> **What the task requires**
Output every entry below exactly, without its pictures.

[[ Extracted information, beginning ]]

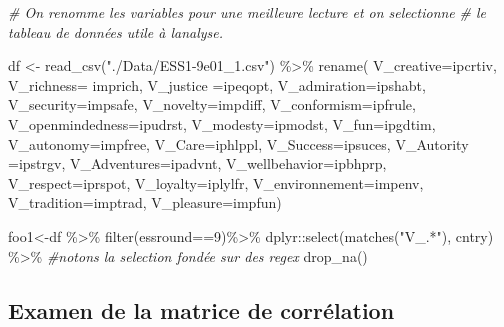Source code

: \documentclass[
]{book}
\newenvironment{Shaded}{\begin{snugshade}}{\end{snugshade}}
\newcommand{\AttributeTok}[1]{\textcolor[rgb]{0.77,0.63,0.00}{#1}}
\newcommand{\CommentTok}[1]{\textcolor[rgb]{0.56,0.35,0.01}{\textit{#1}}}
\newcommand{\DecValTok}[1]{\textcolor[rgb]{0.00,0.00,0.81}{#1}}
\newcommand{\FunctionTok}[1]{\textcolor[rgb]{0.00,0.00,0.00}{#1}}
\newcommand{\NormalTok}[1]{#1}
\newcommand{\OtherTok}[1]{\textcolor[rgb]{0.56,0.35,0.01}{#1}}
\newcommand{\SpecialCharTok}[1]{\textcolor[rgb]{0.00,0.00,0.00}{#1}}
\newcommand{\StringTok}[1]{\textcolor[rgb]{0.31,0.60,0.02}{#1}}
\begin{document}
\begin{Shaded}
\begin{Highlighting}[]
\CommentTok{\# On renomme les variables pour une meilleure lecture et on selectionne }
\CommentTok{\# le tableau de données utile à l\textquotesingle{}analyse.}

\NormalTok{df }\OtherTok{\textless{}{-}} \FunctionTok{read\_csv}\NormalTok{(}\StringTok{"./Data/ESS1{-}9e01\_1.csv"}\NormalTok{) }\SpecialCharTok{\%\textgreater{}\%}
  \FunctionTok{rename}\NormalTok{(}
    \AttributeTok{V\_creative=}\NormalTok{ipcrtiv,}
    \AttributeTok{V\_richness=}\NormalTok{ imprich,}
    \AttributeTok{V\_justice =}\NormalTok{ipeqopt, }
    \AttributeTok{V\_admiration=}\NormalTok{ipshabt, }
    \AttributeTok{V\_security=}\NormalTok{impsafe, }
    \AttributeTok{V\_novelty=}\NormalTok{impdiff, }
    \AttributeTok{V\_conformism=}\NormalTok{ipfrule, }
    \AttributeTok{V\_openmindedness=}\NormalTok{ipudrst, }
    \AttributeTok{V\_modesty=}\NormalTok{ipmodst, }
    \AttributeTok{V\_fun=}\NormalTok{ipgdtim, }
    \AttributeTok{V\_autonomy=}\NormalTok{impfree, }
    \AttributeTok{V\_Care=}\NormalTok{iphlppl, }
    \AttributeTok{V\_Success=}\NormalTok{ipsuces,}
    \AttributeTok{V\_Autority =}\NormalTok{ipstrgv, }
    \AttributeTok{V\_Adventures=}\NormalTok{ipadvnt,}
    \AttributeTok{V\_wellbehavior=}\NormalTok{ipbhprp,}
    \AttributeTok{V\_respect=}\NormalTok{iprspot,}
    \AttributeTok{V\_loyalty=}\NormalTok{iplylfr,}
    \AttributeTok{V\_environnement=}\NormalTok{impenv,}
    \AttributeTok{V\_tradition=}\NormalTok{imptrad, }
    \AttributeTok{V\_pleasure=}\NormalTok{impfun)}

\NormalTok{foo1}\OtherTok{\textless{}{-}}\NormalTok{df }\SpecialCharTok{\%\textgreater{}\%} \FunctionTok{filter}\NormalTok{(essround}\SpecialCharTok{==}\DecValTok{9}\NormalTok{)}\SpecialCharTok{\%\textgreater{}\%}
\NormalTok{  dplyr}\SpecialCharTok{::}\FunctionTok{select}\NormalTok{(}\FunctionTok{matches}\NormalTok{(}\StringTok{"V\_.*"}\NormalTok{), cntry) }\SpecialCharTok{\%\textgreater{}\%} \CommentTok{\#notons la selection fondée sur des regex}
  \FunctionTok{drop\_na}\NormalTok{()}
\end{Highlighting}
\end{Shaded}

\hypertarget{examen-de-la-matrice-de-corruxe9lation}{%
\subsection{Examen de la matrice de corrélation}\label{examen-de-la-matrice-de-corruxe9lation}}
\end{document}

[[ Extracted information, end ]]

> **Your solution**
Source code

: \documentclass[
]{book}
\newenvironment{Shaded}{\begin{snugshade}}{\end{snugshade}}
\newcommand{\AttributeTok}[1]{\textcolor[rgb]{0.77,0.63,0.00}{#1}}
\newcommand{\CommentTok}[1]{\textcolor[rgb]{0.56,0.35,0.01}{\textit{#1}}}
\newcommand{\DecValTok}[1]{\textcolor[rgb]{0.00,0.00,0.81}{#1}}
\newcommand{\FunctionTok}[1]{\textcolor[rgb]{0.00,0.00,0.00}{#1}}
\newcommand{\NormalTok}[1]{#1}
\newcommand{\OtherTok}[1]{\textcolor[rgb]{0.56,0.35,0.01}{#1}}
\newcommand{\SpecialCharTok}[1]{\textcolor[rgb]{0.00,0.00,0.00}{#1}}
\newcommand{\StringTok}[1]{\textcolor[rgb]{0.31,0.60,0.02}{#1}}
\begin{document}
\begin{Shaded}
\begin{Highlighting}[]
\CommentTok{\# On renomme les variables pour une meilleure lecture et on selectionne }
\CommentTok{\# le tableau de données utile à l\textquotesingle{}analyse.}

\NormalTok{df }\OtherTok{\textless{}{-}} \FunctionTok{read\_csv}\NormalTok{(}\StringTok{"./Data/ESS1{-}9e01\_1.csv"}\NormalTok{) }\SpecialCharTok{\%\textgreater{}\%}
  \FunctionTok{rename}\NormalTok{(}
    \AttributeTok{V\_creative=}\NormalTok{ipcrtiv,}
    \AttributeTok{V\_richness=}\NormalTok{ imprich,}
    \AttributeTok{V\_justice =}\NormalTok{ipeqopt, }
    \AttributeTok{V\_admiration=}\NormalTok{ipshabt, }
    \AttributeTok{V\_security=}\NormalTok{impsafe, }
    \AttributeTok{V\_novelty=}\NormalTok{impdiff, }
    \AttributeTok{V\_conformism=}\NormalTok{ipfrule, }
    \AttributeTok{V\_openmindedness=}\NormalTok{ipudrst, }
    \AttributeTok{V\_modesty=}\NormalTok{ipmodst, }
    \AttributeTok{V\_fun=}\NormalTok{ipgdtim, }
    \AttributeTok{V\_autonomy=}\NormalTok{impfree, }
    \AttributeTok{V\_Care=}\NormalTok{iphlppl, }
    \AttributeTok{V\_Success=}\NormalTok{ipsuces,}
    \AttributeTok{V\_Autority =}\NormalTok{ipstrgv, }
    \AttributeTok{V\_Adventures=}\NormalTok{ipadvnt,}
    \AttributeTok{V\_wellbehavior=}\NormalTok{ipbhprp,}
    \AttributeTok{V\_respect=}\NormalTok{iprspot,}
    \AttributeTok{V\_loyalty=}\NormalTok{iplylfr,}
    \AttributeTok{V\_environnement=}\NormalTok{impenv,}
    \AttributeTok{V\_tradition=}\NormalTok{imptrad, }
    \AttributeTok{V\_pleasure=}\NormalTok{impfun)}

\NormalTok{foo1}\OtherTok{\textless{}{-}}\NormalTok{df }\SpecialCharTok{\%\textgreater{}\%} \FunctionTok{filter}\NormalTok{(essround}\SpecialCharTok{==}\DecValTok{9}\NormalTok{)}\SpecialCharTok{\%\textgreater{}\%}
\NormalTok{  dplyr}\SpecialCharTok{::}\FunctionTok{select}\NormalTok{(}\FunctionTok{matches}\NormalTok{(}\StringTok{"V\_.*"}\NormalTok{), cntry) }\SpecialCharTok{\%\textgreater{}\%} \CommentTok{\#notons la selection fondée sur des regex}
  \FunctionTok{drop\_na}\NormalTok{()}
\end{Highlighting}
\end{Shaded}

\hypertarget{examen-de-la-matrice-de-corruxe9lation}{%
\subsection{Examen de la matrice de corrélation}\label{examen-de-la-matrice-de-corruxe9lation}}
\end{document}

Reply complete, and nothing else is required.